So basically, hydrogen is the perfect answer to our problems, right? Wrong. Only an idiot could think that hydrogen offers any material useful contribution to the world’s energy supply.

For much of the information that follows, I’ll be relying on a June 6, 2020 Report written for the Global Warming Policy Foundation by John Constable. However, and not to downplay Mr. Constable’s excellent Report in any way, but I made many of the same points in one of the very first posts on this blog in November 2012, titled “The Hydrogen Economy.” That post was based mostly on my layman’s understanding of the Second Law of Thermodynamics. Really, that’s all you need to know to realize that hydrogen as a major source of energy for the economy doesn’t make any sense at all.

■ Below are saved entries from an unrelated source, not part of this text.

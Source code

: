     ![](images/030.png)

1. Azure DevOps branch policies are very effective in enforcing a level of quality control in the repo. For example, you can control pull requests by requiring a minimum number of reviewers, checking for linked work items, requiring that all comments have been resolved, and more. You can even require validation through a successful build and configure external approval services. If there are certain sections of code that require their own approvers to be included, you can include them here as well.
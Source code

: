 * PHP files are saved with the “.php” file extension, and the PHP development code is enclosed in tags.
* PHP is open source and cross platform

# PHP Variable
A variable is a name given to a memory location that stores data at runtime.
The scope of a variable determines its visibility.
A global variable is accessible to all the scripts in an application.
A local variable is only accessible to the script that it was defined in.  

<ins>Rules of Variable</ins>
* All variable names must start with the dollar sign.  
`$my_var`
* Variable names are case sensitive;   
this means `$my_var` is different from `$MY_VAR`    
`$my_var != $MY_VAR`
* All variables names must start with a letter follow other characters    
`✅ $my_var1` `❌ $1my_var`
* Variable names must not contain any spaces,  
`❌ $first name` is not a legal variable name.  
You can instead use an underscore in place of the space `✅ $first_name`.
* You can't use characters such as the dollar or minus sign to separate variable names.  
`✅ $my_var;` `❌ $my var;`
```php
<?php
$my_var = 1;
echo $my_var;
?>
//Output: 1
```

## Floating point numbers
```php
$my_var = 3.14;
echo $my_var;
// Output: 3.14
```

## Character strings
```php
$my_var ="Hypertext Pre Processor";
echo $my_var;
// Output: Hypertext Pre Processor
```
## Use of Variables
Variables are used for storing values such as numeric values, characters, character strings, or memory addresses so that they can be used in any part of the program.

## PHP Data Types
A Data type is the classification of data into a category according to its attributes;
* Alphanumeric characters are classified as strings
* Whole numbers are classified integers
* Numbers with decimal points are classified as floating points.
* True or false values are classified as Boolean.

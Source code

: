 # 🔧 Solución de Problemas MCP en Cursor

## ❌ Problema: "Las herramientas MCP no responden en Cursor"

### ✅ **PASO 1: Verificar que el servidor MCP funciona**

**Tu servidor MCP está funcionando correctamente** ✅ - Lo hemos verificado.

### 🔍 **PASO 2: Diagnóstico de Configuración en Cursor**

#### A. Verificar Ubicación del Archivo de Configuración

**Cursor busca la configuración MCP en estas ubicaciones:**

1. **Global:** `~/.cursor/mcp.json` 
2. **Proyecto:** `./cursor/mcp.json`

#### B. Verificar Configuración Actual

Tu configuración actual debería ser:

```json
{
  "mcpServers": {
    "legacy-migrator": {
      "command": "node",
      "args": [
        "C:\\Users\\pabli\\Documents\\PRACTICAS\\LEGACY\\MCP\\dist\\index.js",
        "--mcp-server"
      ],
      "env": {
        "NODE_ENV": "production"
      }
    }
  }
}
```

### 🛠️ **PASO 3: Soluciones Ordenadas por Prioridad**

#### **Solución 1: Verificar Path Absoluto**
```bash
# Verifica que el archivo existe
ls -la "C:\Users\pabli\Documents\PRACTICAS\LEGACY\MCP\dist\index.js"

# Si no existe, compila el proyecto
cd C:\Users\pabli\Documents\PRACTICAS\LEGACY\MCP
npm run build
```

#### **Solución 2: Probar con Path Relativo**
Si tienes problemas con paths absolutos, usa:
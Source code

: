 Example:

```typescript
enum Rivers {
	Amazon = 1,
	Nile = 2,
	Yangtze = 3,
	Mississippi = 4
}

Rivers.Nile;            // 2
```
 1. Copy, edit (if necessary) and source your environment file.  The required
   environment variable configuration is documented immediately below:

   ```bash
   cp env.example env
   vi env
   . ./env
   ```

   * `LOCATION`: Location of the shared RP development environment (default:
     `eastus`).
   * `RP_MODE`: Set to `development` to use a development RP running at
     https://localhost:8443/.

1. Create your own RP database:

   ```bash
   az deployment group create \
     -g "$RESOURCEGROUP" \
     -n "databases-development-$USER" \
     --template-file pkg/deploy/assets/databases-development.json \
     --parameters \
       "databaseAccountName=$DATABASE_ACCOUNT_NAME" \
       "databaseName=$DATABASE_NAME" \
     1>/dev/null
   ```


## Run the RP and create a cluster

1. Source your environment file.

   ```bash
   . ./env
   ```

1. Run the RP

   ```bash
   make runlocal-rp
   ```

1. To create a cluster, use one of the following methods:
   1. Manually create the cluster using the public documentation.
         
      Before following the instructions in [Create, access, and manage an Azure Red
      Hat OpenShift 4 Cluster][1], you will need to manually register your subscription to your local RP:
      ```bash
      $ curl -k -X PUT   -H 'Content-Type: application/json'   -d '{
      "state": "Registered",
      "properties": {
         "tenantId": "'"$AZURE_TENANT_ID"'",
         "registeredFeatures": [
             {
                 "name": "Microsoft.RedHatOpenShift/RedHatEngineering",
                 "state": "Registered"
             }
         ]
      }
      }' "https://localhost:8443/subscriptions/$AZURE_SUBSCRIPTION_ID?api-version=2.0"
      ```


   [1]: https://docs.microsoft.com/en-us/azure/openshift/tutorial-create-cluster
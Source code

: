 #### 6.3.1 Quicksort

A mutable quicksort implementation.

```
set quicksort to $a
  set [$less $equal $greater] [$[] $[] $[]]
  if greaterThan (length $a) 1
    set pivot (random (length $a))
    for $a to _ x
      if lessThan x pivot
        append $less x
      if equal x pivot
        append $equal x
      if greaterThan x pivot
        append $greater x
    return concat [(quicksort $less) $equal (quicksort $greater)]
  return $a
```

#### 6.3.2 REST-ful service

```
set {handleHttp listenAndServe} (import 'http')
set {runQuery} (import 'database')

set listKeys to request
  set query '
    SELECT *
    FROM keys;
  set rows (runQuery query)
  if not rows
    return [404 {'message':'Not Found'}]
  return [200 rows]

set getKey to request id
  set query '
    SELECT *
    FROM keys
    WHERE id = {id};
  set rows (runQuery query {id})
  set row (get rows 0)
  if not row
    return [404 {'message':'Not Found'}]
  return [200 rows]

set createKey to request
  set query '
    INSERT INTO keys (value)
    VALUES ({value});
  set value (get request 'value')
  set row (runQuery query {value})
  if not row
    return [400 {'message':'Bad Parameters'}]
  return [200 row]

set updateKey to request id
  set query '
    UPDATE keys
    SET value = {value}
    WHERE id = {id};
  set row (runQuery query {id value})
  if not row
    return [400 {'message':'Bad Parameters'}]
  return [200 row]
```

So what is the fundamental flaw in the idea of a hydrogen-based energy economy? Constable puts it this way: “Being highly reactive, elemental hydrogen, H2, is found in only small quantities in nature on the earth’s surface but is present in a very wide range of compounds.” In other words, the hydrogen is not free for the taking, but rather is already combined with something else; and to separate the hydrogen so that you have free hydrogen to use, you need to add energy. Once you have added the energy and you have the free hydrogen, you can burn it. But that’s where the Second Law of Thermodynamics comes in. Due to inevitable inefficiencies in the processes, when you burn the hydrogen, you get back less energy than you expended to free it up. No matter how you approach the problem, the process of freeing up hydrogen and then burning it costs more energy than it generates.

Do you think somebody in our political leadership or bureaucracies might understand this? Don’t count on it.

Constable then goes into much more detail, and the deeper he gets into it the more ridiculous the hydrogen project looks. Since essentially all of the hydrogen starts out combined with something, where might you look to find a source of large quantities of hydrogen? Constable: “[T]he sources are few in number, being limited to either water, fossil hydrocarbons or biomass.”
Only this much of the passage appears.